Le club de la Vap’ est blindé : déjà ça, ça fait plaisir. Les Rainbones ne tardent pas à monter sur scène. Le trio balance une intro instrumentale classieuse, quasi-surf. La basse est au top niveau réglage et composition, et le restera tout le long du set. Les trois Dijonnais s’entendent à merveille. Mais après quelques minutes et l’arrivée du chant, j’attends que la machine se lance, la locomotive -restons Americana-, mais le gentleman à la guitare arrive difficilement à me satisfaire. Il y a de l’idée mais ça manque de charbon dans la chaudière, pourtant la section rythmique est impeccable. Les grandes roues ont dû mal à trouver le rythme, on va dire que ça tourne pas à plein régime. Et puis c’est con à dire mais c’est rare de voir des groupes de ce genre qui assument la langue française.

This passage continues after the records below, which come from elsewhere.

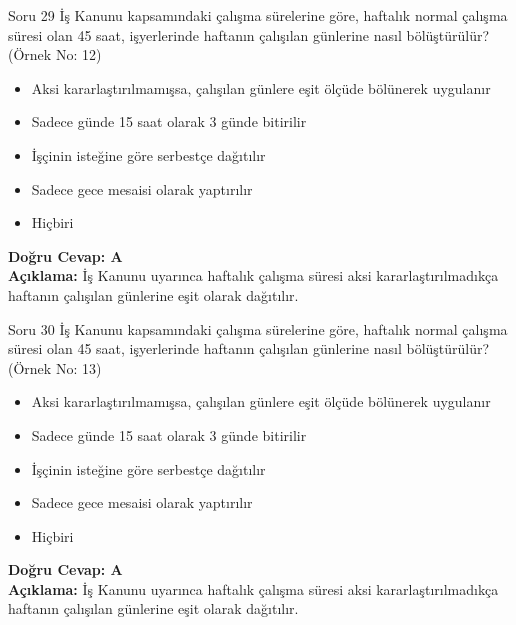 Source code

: \documentclass[12pt,a4paper]{article}
\begin{document}
\begin{testcard}{Soru 29}
    İş Kanunu kapsamındaki çalışma sürelerine göre, haftalık normal çalışma süresi olan 45 saat, işyerlerinde haftanın çalışılan günlerine nasıl bölüştürülür? (Örnek No: 12)
    \begin{itemize}
        \item[A)] Aksi kararlaştırılmamışsa, çalışılan günlere eşit ölçüde bölünerek uygulanır
        \item[B)] Sadece günde 15 saat olarak 3 günde bitirilir
        \item[C)] İşçinin isteğine göre serbestçe dağıtılır
        \item[D)] Sadece gece mesaisi olarak yaptırılır
        \item[E)] Hiçbiri
    \end{itemize}
    \tcblower
    \textbf{Doğru Cevap: A} \\
    \textbf{Açıklama:} İş Kanunu uyarınca haftalık çalışma süresi aksi kararlaştırılmadıkça haftanın çalışılan günlerine eşit olarak dağıtılır.
\end{testcard}

\begin{testcard}{Soru 30}
    İş Kanunu kapsamındaki çalışma sürelerine göre, haftalık normal çalışma süresi olan 45 saat, işyerlerinde haftanın çalışılan günlerine nasıl bölüştürülür? (Örnek No: 13)
    \begin{itemize}
        \item[A)] Aksi kararlaştırılmamışsa, çalışılan günlere eşit ölçüde bölünerek uygulanır
        \item[B)] Sadece günde 15 saat olarak 3 günde bitirilir
        \item[C)] İşçinin isteğine göre serbestçe dağıtılır
        \item[D)] Sadece gece mesaisi olarak yaptırılır
        \item[E)] Hiçbiri
    \end{itemize}
    \tcblower
    \textbf{Doğru Cevap: A} \\
    \textbf{Açıklama:} İş Kanunu uyarınca haftalık çalışma süresi aksi kararlaştırılmadıkça haftanın çalışılan günlerine eşit olarak dağıtılır.
\end{testcard}
\end{document}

Après tout pourquoi pas, un peu d’audace, les gars ! Ça peut avoir de la gueule et surtout, le drawl et le twang sudistes, malheureusement, ça ne s’invente pas.
Le blues-rock de Don Cavalli
Je laisse un artiste dijonnais que je ne mentionnerai pas parler à ma place en des termes exacts ici : « Ouaaaais, du bon blues-rock mais j’préfère encore entendre des vieux blacks ricains faire ça, plutôt que des bons franchouillards. » Sourire.
L’heavy-folk de Wovenhand
Après une session balance laborieuse et des échanges entre le roadie dreadeux et l’équipe son de la Vap’, le plateau est prêt. Il faut dire que ce cher David Eugene Edwards chante sur deux micros. Pas évident d’éviter les larsens. Sûrement pour ça qu’il remue tout le temps la tête.
Les lumières se tamisent, pas le temps de mettre mes bouchons que les premiers accords crachent. En un coup de médiator, tu sais que ça y est, ils ont lâché les alligators, tu sens la poussière des terres ocres, tu es habité, dans ton thorax gelé par ta pause clope, par l’esprit de la folk. « D double E » chante tantôt dans son micro old-school au son de vieux téléphone, tantôt dans l’autre, qui ne modifie pas sa voix. C’est là que tu entends toute l’étendue du talent du mec du Colorado, les cordes vocales qui résonnent dans la cour des grands. Il faut dire que Mr Edwards tourne depuis le milieu des années 90. À l’époque, c’était avec son groupe 16 Horsepower… Je tends l’oreille pour écouter les paroles qui sont tout aussi nickel que le reste malgré la teneur chrétienne : hé oui, le gadjo du Colorado est un fervent dévot de Jésus. Après tout, chacun son truc et puis ce son vintage du micro rend le prêche d’autant plus superbe. Mais voilà, problème, les larsens incessants et les décibels mal canalisés commencent à rendre mon écoute désagréable. Encore quelques sons de la cavalcade heavy folk en slow motion des six Mains Tissées et votre aimable serviteur jette l’éponge. Quel dommage. « It is finished. He has loved them all… »
Sous les flocons de neige dijonnais, je peste contre ce grand mystère, plus vaste que les étendues américaines ou la rédemption judéo-chrétienne quand on connait l’expérience des mecs derrière les tables de la Vap’ : pourquoi tout le temps ce son qui déraille ? Un petit Jim Beam et du Wayne Hancock sur les enceintes, et votre fidèle serviteur s’endort. See you later… alligator.